Anelde Greeff, one of the directors of SheSays Cape Town welcomed the audience with a quote by Madeleine Albright, who once said, "There is a special place in hell for women who don't help other women."
Palesa Kgasane, former editor, Between10and5; Robyn Campbell, managing director at HelloFCB+; Emma King, founder and MD at The Friday Street Club; Lani Carstens, group managing and executive director at John Brown Media; Kay Orlandi, strategic partner at 3Verse and Anelde Greeff, one of the directors of SheSays Cape Town. Image credit: SheSays.
Why do women drag other women down? How can we make it stop? How do you find your best-ever work wife (or husband)? SheSays Cape Town invited a panel of women to unpack the 'the pink elephant' in the room, moderated by Greeff on Thursday, 23 May.
The panel included: Kay Orlandi, strategic partner at 3Verse; Lani Carstens, group managing and executive director at John Brown Media; Emma King, founder and MD at The Friday Street Club; Robyn Campbell, MD at HelloFCB+; and Palesa Kgasane, former editor at Between10and5.
Carstens said that one of the things she has learnt over the years was that you can't change people's behaviour, you can only work on your own. She said bringing a lot of self-awareness into your life, understanding what your moral compass is, how that guides you and finding your value and your values is really the only way to do it.

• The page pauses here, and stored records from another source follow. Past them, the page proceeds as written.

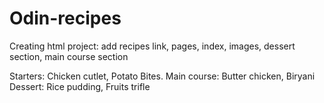 # Odin-recipes
Creating html project: add recipes link, pages, index, images, dessert section, main course section

 Starters: Chicken cutlet, Potato Bites.
 Main course: Butter chicken, Biryani
 Dessert: Rice pudding, Fruits trifle
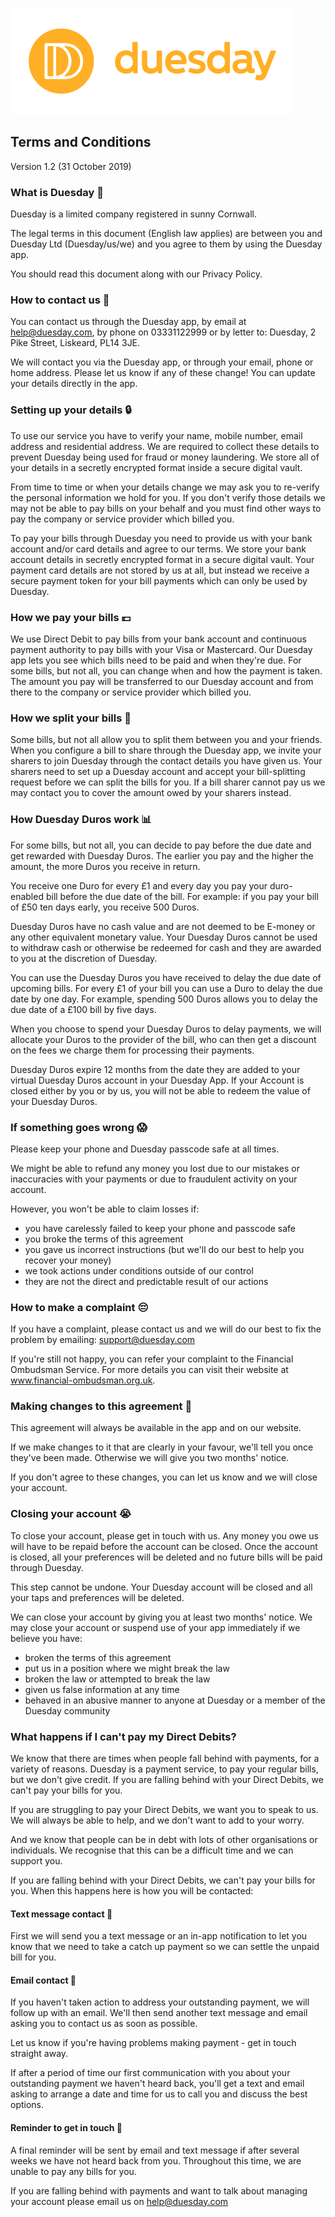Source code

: [![Duesday logo](assets/img/logo-duesday-full-colour@2x.png)](http://duesday.com/)

## Terms and Conditions

Version 1.2 (31 October 2019)
### What is Duesday 🤔

Duesday is a limited company registered in sunny Cornwall.

The legal terms in this document (English law applies) are between you and Duesday Ltd (Duesday/us/we) and you agree to them by using the Duesday app.

You should read this document along with our Privacy Policy.
### How to contact us 💬

You can contact us through the Duesday app, by email at help@duesday.com, by phone on 03331122999 or by letter to: Duesday, 2 Pike Street, Liskeard, PL14 3JE.

We will contact you via the Duesday app, or through your email, phone or home address. Please let us know if any of these change! You can update your details directly in the app.
### Setting up your details 🔒

To use our service you have to verify your name, mobile number, email address and residential address. We are required to collect these details to prevent Duesday being used for fraud or money laundering. We store all of your details in a secretly encrypted format inside a secure digital vault.

From time to time or when your details change we may ask you to re-verify the personal information we hold for you. If you don't verify those details we may not be able to pay bills on your behalf and you must find other ways to pay the company or service provider which billed you. 

To pay your bills through Duesday you need to provide us with your bank account and/or card details and agree to our terms. We store your bank account details in secretly encrypted format in a secure digital vault. Your payment card details are not stored by us at all, but instead we receive a secure payment token for your bill payments which can only be used by Duesday.
### How we pay your bills 💷

We use Direct Debit to pay bills from your bank account and continuous payment authority to pay bills with your Visa or Mastercard. Our Duesday app lets you see which bills need to be paid and when they're due. For some bills, but not all, you can change when and how the payment is taken. The amount you pay will be transferred to our Duesday account and from there to the company or service provider which billed you. 
### How we split your bills 🤝

Some bills, but not all allow you to split them between you and your friends. When you configure a bill to share through the Duesday app, we invite your sharers to join Duesday through the contact details you have given us. Your sharers need to set up a Duesday account and accept your bill-splitting request before we can split the bills for you. If a bill sharer cannot pay us we may contact you to cover the amount owed by your sharers instead.
### How Duesday Duros work 📊

For some bills, but not all, you can decide to pay before the due date and get rewarded with Duesday Duros. The earlier you pay and the higher the amount, the more Duros you receive in return. 

You receive one Duro for every £1 and every day you pay your duro-enabled bill before the due date of the bill. For example: if you pay your bill of £50 ten days early, you receive 500 Duros.

Duesday Duros have no cash value and are not deemed to be E-money or any other equivalent monetary value. Your Duesday Duros cannot be used to withdraw cash or otherwise be redeemed for cash and they are awarded to you at the discretion of Duesday. 

You can use the Duesday Duros you have received to delay the due date of upcoming bills. For every £1 of your bill you can use a Duro to delay the due date by one day. For example, spending 500 Duros allows you to delay the due date of a £100 bill by five days.

When you choose to spend your Duesday Duros to delay payments, we will allocate your Duros to the provider of the bill, who can then get a discount on the fees we charge them for processing their payments.

Duesday Duros expire 12 months from the date they are added to your virtual Duesday Duros account in your Duesday App. If your Account is closed either by you or by us, you will not be able to redeem the value of your Duesday Duros.
### If something goes wrong 😱

Please keep your phone and Duesday passcode safe at all times.

We might be able to refund any money you lost due to our mistakes or inaccuracies with your payments or due to fraudulent activity on your account.

However, you won't be able to claim losses if:

- you have carelessly failed to keep your phone and passcode safe
- you broke the terms of this agreement
- you gave us incorrect instructions (but we'll do our best to help you recover your money)
- we took actions under conditions outside of our control
- they are not the direct and predictable result of our actions
### How to make a complaint 😔

If you have a complaint, please contact us and we will do our best to fix the problem  by emailing: support@duesday.com

If you're still not happy, you can refer your complaint to the Financial Ombudsman Service. For more details you can visit their website at www.financial-ombudsman.org.uk.
### Making changes to this agreement 📝

This agreement will always be available in the app and on our website.

If we make changes to it that are clearly in your favour, we'll tell you once they've been made. Otherwise we will give you two months' notice.

If you don't agree to these changes, you can let us know and we will close your account. 
### Closing your account 😭

To close your account, please get in touch with us. Any money you owe us will have to be repaid before the account can be closed. Once the account is closed, all your preferences will be deleted and no future bills will be paid through Duesday.

This step cannot be undone. Your Duesday account will be closed and all your taps and preferences will be deleted.

We can close your account by giving you at least two months' notice. We may close your account or suspend use of your app immediately if we believe you have:

- broken the terms of this agreement
- put us in a position where we might break the law
- broken the law or attempted to break the law
- given us false information at any time
- behaved in an abusive manner to anyone at Duesday or a member of the Duesday community

### What happens if I can't pay my Direct Debits?

We know that there are times when people fall behind with payments, for a variety of reasons. Duesday is a payment service, to pay your regular bills, but we don't give credit. If you are falling behind with your Direct Debits, we can't pay your bills for you.

If you are struggling to pay your Direct Debits, we want you to speak to us. We will always be able to help, and we don't want to add to your worry.

And we know that people can be in debt with lots of other organisations or individuals. We recognise that this can be a difficult time and we can support you.

If you are falling behind with your Direct Debits, we can't pay your bills for you. When this happens here is how you will be contacted:
#### Text message contact 📩

First we will send you a text message or an in-app notification to let you know that we need to take a catch up payment so we can settle the unpaid bill for you.
#### Email contact 📩

If you haven't taken action to address your outstanding payment, we will follow up with an email. We'll then send another text message and email asking you to contact us as soon as possible.

Let us know if you're having problems making payment - get in touch straight away.

If after a period of time our first communication with you about your outstanding payment we haven't heard back, you'll get a text and email asking to arrange a date and time for us to call you and discuss the best options.
#### Reminder to get in touch 📆

A final reminder will be sent by email and text message if after several weeks we have not heard back from you. Throughout this time, we are unable to pay any bills for you.

If you are falling behind with payments and want to talk about managing your account please email us on help@duesday.com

She referenced Don Miguel Ruiz's book, The Four Agreements, which are:
Be impeccable with your word
Don't make assumptions
Don't take anything for granted
Always do your best
Carstens says the first is the most important one for her; speak your truth, don't promise people things that you know you can't deliver.
King opened up and told us about a toxic woman she worked with when she was about a few years into her career. She tried everything but eventually realised she couldn't change the situation and left the job after six months. She changed from being strong and confident to someone who believed they were rubbish at their job, and she vowed she would never put herself in such a situation again.
Orlandi said her incident with a toxic person happened about 10 years ago and it went on to affect her for another 10 years. "I was at this very vulnerable point in my life where I had just had my first child and I was back at work and trying to navigate my way through balancing being a mom and my career. And then completely out of the blue, this woman just took me out."
Orlandi said, "What I wish I had done, was to be brave enough to stand up in that moment and say, 'You have no right to talk to me like this because you don't know me, you know nothing about my life.'"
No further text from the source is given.